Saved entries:
+ + + + +

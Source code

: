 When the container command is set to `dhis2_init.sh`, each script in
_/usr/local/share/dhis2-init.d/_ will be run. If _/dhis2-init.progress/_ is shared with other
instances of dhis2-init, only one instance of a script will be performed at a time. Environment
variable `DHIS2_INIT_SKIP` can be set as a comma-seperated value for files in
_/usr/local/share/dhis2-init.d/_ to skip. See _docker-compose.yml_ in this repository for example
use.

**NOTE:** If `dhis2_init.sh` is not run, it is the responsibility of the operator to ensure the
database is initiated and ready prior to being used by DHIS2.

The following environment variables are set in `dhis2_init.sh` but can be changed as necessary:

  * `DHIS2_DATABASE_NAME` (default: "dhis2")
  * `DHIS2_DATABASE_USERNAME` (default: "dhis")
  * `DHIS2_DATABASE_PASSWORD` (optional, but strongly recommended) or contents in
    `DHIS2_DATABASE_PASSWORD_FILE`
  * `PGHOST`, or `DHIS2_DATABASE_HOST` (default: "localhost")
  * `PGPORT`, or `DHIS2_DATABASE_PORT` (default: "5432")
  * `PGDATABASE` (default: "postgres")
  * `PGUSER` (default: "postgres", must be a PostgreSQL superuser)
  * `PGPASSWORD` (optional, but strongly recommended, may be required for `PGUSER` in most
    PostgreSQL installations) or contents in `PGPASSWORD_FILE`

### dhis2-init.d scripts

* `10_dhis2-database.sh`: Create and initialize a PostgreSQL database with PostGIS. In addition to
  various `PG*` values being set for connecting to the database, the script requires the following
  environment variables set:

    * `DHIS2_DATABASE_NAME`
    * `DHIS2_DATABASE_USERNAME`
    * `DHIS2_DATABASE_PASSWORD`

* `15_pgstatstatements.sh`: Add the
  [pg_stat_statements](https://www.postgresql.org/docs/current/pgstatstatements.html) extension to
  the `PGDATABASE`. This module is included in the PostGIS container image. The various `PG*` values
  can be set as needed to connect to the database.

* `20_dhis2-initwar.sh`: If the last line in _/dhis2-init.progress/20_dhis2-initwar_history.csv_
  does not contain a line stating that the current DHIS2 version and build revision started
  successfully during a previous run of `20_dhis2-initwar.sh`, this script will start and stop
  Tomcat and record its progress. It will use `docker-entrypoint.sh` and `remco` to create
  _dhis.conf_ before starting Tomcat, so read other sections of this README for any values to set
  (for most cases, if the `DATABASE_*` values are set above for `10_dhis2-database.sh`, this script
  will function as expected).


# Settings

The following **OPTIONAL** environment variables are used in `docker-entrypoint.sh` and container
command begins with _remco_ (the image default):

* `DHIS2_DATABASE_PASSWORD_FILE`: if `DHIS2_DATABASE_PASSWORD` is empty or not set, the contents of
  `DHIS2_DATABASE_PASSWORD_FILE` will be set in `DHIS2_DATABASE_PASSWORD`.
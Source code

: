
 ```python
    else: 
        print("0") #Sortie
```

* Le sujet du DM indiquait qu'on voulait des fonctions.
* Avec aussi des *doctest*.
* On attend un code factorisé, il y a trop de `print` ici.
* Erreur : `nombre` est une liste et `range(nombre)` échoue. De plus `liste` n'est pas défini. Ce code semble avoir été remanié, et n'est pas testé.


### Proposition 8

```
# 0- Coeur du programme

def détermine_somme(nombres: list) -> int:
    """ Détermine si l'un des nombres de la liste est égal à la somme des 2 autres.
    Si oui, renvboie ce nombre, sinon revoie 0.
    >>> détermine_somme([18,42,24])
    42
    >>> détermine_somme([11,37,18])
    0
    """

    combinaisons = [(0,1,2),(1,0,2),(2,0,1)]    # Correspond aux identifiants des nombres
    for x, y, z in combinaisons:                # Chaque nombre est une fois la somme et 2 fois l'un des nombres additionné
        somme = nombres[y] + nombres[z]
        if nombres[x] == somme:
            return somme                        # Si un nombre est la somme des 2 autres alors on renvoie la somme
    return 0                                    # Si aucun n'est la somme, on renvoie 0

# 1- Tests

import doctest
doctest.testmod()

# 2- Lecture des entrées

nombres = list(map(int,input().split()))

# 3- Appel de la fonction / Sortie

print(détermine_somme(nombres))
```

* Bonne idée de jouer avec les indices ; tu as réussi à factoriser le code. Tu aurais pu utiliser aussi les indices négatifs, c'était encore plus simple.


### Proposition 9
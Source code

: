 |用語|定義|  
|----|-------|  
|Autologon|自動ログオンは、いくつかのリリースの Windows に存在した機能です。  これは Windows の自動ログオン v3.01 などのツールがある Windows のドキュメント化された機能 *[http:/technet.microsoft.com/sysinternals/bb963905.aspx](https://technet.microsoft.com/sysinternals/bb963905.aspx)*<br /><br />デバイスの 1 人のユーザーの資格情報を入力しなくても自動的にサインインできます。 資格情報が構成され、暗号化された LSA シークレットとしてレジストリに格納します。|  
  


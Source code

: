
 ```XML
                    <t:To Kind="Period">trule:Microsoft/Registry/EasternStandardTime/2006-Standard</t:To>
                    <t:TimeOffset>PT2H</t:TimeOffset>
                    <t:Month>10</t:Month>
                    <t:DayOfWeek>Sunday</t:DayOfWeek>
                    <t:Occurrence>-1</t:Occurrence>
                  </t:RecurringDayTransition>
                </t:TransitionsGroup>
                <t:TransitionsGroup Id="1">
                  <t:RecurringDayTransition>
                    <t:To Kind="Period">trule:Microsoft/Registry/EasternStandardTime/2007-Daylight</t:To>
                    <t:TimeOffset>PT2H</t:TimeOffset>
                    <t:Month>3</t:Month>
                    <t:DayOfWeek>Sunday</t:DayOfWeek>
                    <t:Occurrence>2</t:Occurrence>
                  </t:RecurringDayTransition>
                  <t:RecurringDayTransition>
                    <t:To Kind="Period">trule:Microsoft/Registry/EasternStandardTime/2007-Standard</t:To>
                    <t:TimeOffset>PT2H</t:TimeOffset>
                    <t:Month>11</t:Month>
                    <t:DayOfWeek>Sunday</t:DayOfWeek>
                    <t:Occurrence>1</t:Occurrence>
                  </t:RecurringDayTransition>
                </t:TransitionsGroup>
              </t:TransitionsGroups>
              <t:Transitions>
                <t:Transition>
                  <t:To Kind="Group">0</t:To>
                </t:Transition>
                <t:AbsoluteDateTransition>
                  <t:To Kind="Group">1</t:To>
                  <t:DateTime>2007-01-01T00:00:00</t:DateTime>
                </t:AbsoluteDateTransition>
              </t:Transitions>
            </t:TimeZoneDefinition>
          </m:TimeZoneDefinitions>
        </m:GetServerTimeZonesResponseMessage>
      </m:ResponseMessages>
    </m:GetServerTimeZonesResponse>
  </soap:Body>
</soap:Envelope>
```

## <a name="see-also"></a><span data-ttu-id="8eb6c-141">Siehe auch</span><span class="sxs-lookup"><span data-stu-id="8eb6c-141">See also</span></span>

+ + + + +

Every line that contains the string "other" should be returned from the data.

_/usr/local/share/dhis2-init.d/_ will be run. If _/dhis2-init.progress/_ is shared with other
  _dhis.conf_ before starting Tomcat, so read other sections of this README for any values to set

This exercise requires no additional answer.